• **The records**
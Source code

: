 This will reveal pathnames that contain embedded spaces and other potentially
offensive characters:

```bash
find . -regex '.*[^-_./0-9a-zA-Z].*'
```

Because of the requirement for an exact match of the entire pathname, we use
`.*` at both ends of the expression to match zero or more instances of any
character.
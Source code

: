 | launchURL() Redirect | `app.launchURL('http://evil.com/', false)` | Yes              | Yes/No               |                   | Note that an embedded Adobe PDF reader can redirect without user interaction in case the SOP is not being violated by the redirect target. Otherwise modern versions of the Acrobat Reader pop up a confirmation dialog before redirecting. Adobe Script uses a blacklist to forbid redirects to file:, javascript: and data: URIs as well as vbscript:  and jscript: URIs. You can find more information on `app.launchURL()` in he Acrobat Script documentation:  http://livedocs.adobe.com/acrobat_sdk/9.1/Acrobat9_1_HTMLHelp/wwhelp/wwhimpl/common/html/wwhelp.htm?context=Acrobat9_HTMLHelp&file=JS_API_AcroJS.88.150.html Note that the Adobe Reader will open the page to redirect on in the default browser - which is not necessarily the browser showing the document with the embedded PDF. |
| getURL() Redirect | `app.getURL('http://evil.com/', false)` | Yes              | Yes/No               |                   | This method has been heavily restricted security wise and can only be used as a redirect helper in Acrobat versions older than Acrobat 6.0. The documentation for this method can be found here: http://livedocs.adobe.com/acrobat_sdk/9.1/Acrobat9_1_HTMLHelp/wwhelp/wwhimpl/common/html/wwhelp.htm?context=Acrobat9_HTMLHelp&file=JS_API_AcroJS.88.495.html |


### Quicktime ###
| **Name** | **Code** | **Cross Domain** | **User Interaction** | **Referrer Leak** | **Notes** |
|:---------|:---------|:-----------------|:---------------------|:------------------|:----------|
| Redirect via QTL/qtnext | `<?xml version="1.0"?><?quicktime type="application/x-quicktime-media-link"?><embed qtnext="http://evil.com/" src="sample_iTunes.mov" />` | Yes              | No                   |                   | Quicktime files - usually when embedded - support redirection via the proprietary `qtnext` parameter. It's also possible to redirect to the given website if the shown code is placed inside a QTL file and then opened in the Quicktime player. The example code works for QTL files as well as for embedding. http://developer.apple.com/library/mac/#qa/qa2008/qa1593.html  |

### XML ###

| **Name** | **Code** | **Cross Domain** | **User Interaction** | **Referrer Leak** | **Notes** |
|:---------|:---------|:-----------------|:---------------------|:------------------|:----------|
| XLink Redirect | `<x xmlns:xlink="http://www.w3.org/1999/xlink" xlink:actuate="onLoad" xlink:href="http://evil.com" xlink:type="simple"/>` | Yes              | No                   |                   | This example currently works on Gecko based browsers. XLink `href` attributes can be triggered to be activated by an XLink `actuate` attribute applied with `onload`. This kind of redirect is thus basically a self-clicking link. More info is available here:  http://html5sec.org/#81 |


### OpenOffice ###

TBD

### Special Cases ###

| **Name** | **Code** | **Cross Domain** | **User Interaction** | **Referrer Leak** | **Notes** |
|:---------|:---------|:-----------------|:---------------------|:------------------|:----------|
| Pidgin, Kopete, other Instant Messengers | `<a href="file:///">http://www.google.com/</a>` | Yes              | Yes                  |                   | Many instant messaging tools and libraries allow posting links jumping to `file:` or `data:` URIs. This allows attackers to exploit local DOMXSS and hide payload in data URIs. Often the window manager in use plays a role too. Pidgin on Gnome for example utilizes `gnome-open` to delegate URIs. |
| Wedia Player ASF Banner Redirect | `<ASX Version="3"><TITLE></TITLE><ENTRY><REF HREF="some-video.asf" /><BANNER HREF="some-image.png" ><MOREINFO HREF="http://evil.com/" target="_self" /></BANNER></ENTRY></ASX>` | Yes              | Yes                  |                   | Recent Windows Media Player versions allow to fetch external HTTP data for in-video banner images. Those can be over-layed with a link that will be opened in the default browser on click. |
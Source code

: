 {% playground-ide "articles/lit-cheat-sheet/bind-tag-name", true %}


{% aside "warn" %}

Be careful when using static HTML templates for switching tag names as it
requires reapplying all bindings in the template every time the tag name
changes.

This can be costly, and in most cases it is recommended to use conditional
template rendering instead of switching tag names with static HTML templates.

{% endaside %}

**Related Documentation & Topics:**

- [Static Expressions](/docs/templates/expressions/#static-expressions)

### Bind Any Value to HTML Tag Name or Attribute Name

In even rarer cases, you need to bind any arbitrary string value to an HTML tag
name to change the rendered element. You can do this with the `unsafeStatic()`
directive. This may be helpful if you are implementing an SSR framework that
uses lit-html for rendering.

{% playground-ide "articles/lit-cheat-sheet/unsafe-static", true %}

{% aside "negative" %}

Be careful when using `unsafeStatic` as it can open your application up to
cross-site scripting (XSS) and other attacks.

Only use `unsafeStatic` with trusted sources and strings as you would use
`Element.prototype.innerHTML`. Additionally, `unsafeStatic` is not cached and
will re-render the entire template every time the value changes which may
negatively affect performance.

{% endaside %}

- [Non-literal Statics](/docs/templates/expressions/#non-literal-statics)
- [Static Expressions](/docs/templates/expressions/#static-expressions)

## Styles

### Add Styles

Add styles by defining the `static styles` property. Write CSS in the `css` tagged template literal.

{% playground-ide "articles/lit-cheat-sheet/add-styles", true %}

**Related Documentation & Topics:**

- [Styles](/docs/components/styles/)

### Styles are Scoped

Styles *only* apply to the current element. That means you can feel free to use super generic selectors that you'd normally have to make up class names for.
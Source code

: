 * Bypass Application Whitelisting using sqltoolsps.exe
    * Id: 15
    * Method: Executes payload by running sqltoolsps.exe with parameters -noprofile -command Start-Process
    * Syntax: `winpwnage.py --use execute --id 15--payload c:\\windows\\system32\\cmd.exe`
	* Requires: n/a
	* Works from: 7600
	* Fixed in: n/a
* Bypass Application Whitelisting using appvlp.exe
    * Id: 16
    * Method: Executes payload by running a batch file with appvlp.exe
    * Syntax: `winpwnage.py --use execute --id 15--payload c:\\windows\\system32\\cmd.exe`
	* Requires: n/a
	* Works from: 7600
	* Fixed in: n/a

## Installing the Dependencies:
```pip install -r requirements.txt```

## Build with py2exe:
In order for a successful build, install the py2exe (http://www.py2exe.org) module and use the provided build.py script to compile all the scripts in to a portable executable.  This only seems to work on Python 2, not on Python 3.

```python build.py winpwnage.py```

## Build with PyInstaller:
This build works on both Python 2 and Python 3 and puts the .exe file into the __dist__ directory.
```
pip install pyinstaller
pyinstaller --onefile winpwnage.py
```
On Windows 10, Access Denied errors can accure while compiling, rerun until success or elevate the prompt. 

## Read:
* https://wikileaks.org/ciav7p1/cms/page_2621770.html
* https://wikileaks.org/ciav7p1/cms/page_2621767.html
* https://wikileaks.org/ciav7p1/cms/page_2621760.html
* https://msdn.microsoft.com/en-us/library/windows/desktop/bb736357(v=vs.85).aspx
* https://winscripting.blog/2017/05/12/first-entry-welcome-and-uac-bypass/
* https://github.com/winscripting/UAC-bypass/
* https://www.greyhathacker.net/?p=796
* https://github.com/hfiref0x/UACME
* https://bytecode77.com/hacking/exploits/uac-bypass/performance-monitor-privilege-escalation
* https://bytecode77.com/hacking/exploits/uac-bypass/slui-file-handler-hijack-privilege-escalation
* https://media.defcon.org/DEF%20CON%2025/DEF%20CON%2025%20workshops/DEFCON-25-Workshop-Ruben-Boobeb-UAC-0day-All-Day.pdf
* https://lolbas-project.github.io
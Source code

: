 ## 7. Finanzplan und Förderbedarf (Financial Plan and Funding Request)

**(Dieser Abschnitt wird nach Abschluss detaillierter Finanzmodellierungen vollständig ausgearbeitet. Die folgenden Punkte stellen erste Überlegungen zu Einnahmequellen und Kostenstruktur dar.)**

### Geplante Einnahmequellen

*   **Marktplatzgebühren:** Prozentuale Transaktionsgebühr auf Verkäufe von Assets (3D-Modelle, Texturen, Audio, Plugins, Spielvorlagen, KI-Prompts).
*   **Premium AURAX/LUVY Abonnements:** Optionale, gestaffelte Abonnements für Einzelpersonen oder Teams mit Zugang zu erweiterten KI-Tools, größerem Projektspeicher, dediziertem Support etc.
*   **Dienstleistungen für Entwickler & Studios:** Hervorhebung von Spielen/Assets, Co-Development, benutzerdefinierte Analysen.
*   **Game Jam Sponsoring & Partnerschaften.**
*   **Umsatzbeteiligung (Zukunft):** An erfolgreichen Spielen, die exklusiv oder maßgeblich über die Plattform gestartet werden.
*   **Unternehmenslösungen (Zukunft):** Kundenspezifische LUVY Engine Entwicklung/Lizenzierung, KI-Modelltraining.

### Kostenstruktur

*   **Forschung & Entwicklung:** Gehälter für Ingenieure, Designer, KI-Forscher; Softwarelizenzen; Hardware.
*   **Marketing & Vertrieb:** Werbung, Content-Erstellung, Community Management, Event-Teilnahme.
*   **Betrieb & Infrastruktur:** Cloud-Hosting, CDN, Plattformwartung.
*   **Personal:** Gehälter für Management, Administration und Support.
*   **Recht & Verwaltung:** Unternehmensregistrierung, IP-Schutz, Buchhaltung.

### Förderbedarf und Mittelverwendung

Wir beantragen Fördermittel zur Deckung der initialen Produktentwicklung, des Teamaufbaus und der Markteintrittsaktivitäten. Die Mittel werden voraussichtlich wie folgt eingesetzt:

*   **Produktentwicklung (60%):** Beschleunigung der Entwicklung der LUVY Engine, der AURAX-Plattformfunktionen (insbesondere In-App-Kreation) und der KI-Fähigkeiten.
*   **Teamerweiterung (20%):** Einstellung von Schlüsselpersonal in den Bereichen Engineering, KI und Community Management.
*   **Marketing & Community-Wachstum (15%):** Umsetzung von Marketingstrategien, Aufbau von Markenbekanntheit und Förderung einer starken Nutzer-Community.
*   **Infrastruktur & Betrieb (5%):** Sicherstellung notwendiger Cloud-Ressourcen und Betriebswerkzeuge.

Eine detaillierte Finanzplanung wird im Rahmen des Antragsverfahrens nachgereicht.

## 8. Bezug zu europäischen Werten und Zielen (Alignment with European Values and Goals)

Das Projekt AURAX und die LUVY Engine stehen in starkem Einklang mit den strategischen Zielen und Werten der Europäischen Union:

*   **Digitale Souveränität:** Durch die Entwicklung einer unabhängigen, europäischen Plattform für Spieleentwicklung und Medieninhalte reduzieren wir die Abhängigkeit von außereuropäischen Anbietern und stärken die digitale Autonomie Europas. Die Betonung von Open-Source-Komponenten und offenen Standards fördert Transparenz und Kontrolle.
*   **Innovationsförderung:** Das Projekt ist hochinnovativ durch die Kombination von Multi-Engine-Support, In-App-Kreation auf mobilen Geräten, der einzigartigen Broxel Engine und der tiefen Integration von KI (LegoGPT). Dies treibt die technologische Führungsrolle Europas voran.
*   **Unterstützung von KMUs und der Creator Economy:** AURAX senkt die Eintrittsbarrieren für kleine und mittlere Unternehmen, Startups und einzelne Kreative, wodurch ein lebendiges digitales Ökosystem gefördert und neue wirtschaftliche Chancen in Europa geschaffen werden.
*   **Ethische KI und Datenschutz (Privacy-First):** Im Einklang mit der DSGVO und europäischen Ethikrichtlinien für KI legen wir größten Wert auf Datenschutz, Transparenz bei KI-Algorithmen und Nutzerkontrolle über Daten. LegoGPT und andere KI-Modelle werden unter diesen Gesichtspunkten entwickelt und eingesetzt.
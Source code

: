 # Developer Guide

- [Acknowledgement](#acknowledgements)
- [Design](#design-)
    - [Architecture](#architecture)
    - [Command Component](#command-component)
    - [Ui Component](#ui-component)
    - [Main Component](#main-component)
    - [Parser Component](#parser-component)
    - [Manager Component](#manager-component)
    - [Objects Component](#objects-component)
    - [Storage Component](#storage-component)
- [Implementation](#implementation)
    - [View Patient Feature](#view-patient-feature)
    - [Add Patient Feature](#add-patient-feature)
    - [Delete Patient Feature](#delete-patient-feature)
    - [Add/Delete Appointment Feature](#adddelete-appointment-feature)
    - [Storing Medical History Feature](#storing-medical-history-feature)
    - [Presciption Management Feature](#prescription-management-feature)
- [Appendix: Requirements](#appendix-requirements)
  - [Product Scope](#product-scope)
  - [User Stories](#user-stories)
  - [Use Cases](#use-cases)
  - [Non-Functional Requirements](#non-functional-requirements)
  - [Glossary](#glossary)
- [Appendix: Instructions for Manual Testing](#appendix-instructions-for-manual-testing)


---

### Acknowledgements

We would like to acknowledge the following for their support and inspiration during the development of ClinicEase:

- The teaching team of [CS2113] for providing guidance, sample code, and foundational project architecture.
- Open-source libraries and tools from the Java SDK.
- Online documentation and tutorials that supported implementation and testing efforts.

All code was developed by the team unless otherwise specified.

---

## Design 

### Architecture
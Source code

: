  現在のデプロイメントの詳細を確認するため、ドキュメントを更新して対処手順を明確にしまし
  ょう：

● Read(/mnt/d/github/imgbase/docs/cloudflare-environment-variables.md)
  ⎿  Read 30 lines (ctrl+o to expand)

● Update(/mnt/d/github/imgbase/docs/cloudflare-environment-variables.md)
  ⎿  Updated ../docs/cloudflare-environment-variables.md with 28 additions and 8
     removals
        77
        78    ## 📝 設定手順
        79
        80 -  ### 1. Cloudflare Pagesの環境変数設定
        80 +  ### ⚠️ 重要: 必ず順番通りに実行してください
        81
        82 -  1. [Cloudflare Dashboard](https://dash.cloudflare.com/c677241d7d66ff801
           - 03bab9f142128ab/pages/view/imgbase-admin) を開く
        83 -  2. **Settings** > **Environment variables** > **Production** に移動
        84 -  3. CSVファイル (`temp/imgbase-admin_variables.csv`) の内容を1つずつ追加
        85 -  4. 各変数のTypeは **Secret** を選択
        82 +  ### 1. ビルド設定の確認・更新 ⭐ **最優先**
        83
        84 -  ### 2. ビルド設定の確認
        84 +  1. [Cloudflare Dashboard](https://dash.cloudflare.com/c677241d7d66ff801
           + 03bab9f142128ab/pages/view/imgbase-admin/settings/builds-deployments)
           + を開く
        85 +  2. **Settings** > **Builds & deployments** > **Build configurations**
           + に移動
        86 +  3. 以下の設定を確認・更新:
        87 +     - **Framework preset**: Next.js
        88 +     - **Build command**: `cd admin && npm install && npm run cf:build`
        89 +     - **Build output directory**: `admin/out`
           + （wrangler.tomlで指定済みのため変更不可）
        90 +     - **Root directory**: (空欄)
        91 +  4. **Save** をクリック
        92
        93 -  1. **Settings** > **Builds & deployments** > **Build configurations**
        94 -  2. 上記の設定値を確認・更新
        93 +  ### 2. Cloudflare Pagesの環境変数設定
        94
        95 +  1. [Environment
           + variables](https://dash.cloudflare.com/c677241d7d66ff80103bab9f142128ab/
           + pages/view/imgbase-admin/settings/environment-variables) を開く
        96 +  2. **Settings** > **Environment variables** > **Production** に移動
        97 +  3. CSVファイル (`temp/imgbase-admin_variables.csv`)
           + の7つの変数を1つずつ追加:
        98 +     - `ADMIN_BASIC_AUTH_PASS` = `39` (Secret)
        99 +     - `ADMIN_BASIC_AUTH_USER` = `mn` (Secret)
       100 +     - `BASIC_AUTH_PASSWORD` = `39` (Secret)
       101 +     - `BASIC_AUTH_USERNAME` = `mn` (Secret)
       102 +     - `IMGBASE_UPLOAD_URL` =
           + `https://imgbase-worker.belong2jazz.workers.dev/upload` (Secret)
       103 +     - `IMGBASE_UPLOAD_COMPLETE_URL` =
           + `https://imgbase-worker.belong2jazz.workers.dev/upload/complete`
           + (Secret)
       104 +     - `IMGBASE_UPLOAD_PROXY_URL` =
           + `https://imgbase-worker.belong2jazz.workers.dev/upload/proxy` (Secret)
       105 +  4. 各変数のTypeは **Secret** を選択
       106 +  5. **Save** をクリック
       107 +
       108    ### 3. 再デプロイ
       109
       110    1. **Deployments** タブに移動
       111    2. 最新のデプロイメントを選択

• **What is needed**
The answer must consist of every line in the records above that contains the word "各変数のTypeは".

• **Exercise response**
        85 -  4. 各変数のTypeは **Secret** を選択
       105 +  4. 各変数のTypeは **Secret** を選択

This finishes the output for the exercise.